*TASK ITEM*:
Output the entries below without any alteration.

[Dataset entries]
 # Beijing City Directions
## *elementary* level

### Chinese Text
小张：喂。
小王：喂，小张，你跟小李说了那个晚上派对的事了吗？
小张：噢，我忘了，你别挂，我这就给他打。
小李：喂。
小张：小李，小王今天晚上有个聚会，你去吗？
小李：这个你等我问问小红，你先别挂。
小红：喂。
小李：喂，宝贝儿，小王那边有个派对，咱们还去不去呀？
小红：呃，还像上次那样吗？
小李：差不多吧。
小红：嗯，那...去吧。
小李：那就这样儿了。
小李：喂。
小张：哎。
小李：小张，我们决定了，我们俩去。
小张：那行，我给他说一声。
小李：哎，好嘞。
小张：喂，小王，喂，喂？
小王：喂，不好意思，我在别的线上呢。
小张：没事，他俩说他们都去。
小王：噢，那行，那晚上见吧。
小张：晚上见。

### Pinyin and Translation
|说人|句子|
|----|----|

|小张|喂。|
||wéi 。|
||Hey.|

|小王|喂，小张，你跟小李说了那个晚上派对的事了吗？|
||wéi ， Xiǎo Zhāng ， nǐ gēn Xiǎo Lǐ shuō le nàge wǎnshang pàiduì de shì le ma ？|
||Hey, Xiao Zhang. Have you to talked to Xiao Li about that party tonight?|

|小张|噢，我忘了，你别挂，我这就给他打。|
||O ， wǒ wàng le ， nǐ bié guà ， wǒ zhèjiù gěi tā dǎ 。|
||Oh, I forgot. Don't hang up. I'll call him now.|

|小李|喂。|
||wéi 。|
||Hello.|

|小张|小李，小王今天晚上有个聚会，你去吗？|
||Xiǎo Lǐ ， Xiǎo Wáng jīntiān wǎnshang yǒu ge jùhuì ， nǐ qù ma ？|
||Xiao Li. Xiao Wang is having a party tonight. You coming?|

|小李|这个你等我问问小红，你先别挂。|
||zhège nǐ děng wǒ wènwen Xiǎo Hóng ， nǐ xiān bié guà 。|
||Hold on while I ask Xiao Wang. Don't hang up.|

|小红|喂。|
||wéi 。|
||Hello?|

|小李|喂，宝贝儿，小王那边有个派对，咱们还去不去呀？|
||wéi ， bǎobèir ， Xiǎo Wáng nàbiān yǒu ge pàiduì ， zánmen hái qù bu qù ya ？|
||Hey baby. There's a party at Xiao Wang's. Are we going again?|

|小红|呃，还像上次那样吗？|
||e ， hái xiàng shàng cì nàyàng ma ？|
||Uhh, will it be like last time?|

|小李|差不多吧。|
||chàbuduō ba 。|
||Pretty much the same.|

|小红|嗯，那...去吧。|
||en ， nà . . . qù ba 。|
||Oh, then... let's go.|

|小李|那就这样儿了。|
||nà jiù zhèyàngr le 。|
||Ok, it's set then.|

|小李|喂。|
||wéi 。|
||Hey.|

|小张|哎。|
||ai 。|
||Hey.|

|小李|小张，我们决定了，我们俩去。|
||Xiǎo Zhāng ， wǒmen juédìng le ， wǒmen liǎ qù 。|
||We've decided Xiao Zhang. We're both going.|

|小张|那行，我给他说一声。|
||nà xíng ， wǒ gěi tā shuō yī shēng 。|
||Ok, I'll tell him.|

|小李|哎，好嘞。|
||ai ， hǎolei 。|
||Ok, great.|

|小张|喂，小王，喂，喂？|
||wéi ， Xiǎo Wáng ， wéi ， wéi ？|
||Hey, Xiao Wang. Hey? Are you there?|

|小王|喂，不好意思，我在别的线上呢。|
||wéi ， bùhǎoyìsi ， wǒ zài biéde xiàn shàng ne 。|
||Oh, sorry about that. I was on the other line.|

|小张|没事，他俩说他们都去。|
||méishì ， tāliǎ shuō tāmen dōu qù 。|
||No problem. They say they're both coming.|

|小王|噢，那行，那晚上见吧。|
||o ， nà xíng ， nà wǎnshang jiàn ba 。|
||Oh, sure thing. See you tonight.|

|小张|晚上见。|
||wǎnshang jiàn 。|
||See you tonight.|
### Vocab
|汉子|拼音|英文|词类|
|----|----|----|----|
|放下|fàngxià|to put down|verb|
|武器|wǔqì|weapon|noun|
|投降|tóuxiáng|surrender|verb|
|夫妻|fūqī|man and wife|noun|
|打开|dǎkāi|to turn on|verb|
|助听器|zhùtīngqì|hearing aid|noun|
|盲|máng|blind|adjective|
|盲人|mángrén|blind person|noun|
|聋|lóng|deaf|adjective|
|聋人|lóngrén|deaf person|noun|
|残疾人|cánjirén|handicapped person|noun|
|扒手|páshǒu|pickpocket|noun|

*SOLUTION FOR THIS TASK*:
 # Beijing City Directions
## *elementary* level

### Chinese Text
小张：喂。
小王：喂，小张，你跟小李说了那个晚上派对的事了吗？
小张：噢，我忘了，你别挂，我这就给他打。
小李：喂。
小张：小李，小王今天晚上有个聚会，你去吗？
小李：这个你等我问问小红，你先别挂。
小红：喂。
小李：喂，宝贝儿，小王那边有个派对，咱们还去不去呀？
小红：呃，还像上次那样吗？
小李：差不多吧。
小红：嗯，那...去吧。
小李：那就这样儿了。
小李：喂。
小张：哎。
小李：小张，我们决定了，我们俩去。
小张：那行，我给他说一声。
小李：哎，好嘞。
小张：喂，小王，喂，喂？
小王：喂，不好意思，我在别的线上呢。
小张：没事，他俩说他们都去。
小王：噢，那行，那晚上见吧。
小张：晚上见。

### Pinyin and Translation
|说人|句子|
|----|----|

|小张|喂。|
||wéi 。|
||Hey.|

|小王|喂，小张，你跟小李说了那个晚上派对的事了吗？|
||wéi ， Xiǎo Zhāng ， nǐ gēn Xiǎo Lǐ shuō le nàge wǎnshang pàiduì de shì le ma ？|
||Hey, Xiao Zhang. Have you to talked to Xiao Li about that party tonight?|

|小张|噢，我忘了，你别挂，我这就给他打。|
||O ， wǒ wàng le ， nǐ bié guà ， wǒ zhèjiù gěi tā dǎ 。|
||Oh, I forgot. Don't hang up. I'll call him now.|

|小李|喂。|
||wéi 。|
||Hello.|

|小张|小李，小王今天晚上有个聚会，你去吗？|
||Xiǎo Lǐ ， Xiǎo Wáng jīntiān wǎnshang yǒu ge jùhuì ， nǐ qù ma ？|
||Xiao Li. Xiao Wang is having a party tonight. You coming?|

|小李|这个你等我问问小红，你先别挂。|
||zhège nǐ děng wǒ wènwen Xiǎo Hóng ， nǐ xiān bié guà 。|
||Hold on while I ask Xiao Wang. Don't hang up.|

|小红|喂。|
||wéi 。|
||Hello?|

|小李|喂，宝贝儿，小王那边有个派对，咱们还去不去呀？|
||wéi ， bǎobèir ， Xiǎo Wáng nàbiān yǒu ge pàiduì ， zánmen hái qù bu qù ya ？|
||Hey baby. There's a party at Xiao Wang's. Are we going again?|

|小红|呃，还像上次那样吗？|
||e ， hái xiàng shàng cì nàyàng ma ？|
||Uhh, will it be like last time?|

|小李|差不多吧。|
||chàbuduō ba 。|
||Pretty much the same.|

|小红|嗯，那...去吧。|
||en ， nà . . . qù ba 。|
||Oh, then... let's go.|

|小李|那就这样儿了。|
||nà jiù zhèyàngr le 。|
||Ok, it's set then.|

|小李|喂。|
||wéi 。|
||Hey.|

|小张|哎。|
||ai 。|
||Hey.|

|小李|小张，我们决定了，我们俩去。|
||Xiǎo Zhāng ， wǒmen juédìng le ， wǒmen liǎ qù 。|
||We've decided Xiao Zhang. We're both going.|

|小张|那行，我给他说一声。|
||nà xíng ， wǒ gěi tā shuō yī shēng 。|
||Ok, I'll tell him.|

|小李|哎，好嘞。|
||ai ， hǎolei 。|
||Ok, great.|

|小张|喂，小王，喂，喂？|
||wéi ， Xiǎo Wáng ， wéi ， wéi ？|
||Hey, Xiao Wang. Hey? Are you there?|

|小王|喂，不好意思，我在别的线上呢。|
||wéi ， bùhǎoyìsi ， wǒ zài biéde xiàn shàng ne 。|
||Oh, sorry about that. I was on the other line.|

|小张|没事，他俩说他们都去。|
||méishì ， tāliǎ shuō tāmen dōu qù 。|
||No problem. They say they're both coming.|

|小王|噢，那行，那晚上见吧。|
||o ， nà xíng ， nà wǎnshang jiàn ba 。|
||Oh, sure thing. See you tonight.|

|小张|晚上见。|
||wǎnshang jiàn 。|
||See you tonight.|
### Vocab
|汉子|拼音|英文|词类|
|----|----|----|----|
|放下|fàngxià|to put down|verb|
|武器|wǔqì|weapon|noun|
|投降|tóuxiáng|surrender|verb|
|夫妻|fūqī|man and wife|noun|
|打开|dǎkāi|to turn on|verb|
|助听器|zhùtīngqì|hearing aid|noun|
|盲|máng|blind|adjective|
|盲人|mángrén|blind person|noun|
|聋|lóng|deaf|adjective|
|聋人|lóngrén|deaf person|noun|
|残疾人|cánjirén|handicapped person|noun|
|扒手|páshǒu|pickpocket|noun|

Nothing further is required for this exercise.